PHOTOGRAPHIC MEASURES OF RETINITIS

For these analyses, progression was defined as the movement of a border 750 µm or greater along a front 750 µm or more in length, or the occurrence of a new lesion 750 µm or greater in diameter and separated from a previous lesion by 750 µm or more, in a previously uninvolved eye. Fundus Photograph Reading Center (FPRC) graders unaware of treatment assignment assessed progression by comparison of photographs taken at baseline to those taken at follow-up visits.

The extent of retinitis was evaluated from fundus photographs by measuring the area of retina with retinitis in zones 1 and 2; zone 3 was not evaluated because it could not be photographed reliably.
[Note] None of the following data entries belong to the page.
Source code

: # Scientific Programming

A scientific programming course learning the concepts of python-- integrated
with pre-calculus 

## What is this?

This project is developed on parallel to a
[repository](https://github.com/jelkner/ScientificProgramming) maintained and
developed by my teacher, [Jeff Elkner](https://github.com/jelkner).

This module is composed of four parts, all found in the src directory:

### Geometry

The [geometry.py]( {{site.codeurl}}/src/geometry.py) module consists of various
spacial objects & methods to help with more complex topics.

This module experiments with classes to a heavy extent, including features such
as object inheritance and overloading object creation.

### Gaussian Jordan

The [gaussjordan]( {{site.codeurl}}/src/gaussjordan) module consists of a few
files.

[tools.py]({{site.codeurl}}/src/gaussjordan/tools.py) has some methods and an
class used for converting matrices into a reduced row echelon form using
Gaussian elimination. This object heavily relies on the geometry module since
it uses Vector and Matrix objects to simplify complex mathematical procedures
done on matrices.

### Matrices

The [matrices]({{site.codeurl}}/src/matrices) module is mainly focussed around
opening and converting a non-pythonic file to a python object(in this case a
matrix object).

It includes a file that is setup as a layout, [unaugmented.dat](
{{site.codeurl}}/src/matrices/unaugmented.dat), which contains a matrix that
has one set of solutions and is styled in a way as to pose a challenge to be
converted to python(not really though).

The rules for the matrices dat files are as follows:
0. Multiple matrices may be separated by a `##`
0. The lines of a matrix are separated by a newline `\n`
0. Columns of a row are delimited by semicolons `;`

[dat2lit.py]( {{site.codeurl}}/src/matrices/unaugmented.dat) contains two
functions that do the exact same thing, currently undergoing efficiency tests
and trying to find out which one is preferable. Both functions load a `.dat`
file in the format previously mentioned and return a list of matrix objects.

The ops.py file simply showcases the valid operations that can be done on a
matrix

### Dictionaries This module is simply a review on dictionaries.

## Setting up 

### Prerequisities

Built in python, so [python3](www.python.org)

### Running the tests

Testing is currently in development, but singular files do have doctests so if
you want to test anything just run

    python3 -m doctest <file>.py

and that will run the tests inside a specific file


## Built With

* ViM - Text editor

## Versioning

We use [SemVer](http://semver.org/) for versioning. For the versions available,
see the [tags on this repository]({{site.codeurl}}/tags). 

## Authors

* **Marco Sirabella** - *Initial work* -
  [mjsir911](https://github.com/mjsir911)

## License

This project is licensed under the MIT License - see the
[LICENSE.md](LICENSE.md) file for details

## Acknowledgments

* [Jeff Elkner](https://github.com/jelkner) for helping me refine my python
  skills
The definition of retinal zones has been described.18 Area of retina involved was expressed as a percentage (ie, area of retina in zones 1 and 2 with retinitis divided by total area of retina in zones 1 and 2). In the FGCRT, retinal area involved was determined by FPRC graders from planimetric measurements on a digitized mosaic of the retina created from fundus photographs.19 In the CRRT and the MACRT, FPRC graders evaluated the area of retina involved using grids superimposed on the photographs.

VISION MEASURES

The vision measures were visual acuity as measured on logarithmic charts developed for the Early Treatment Diabetic Retinopathy Study20 and visual field as measured via kinetic perimetry along 12 meridians on a Goldmann Visual Field Test with a IV4e test object; the degrees of field seen along each meridian were summed to calculate the visual field score.21

ANALYSIS

Data collected at visits that occurred during the first year of follow-up before or after the treatment protocols were suspended were included in these analyses.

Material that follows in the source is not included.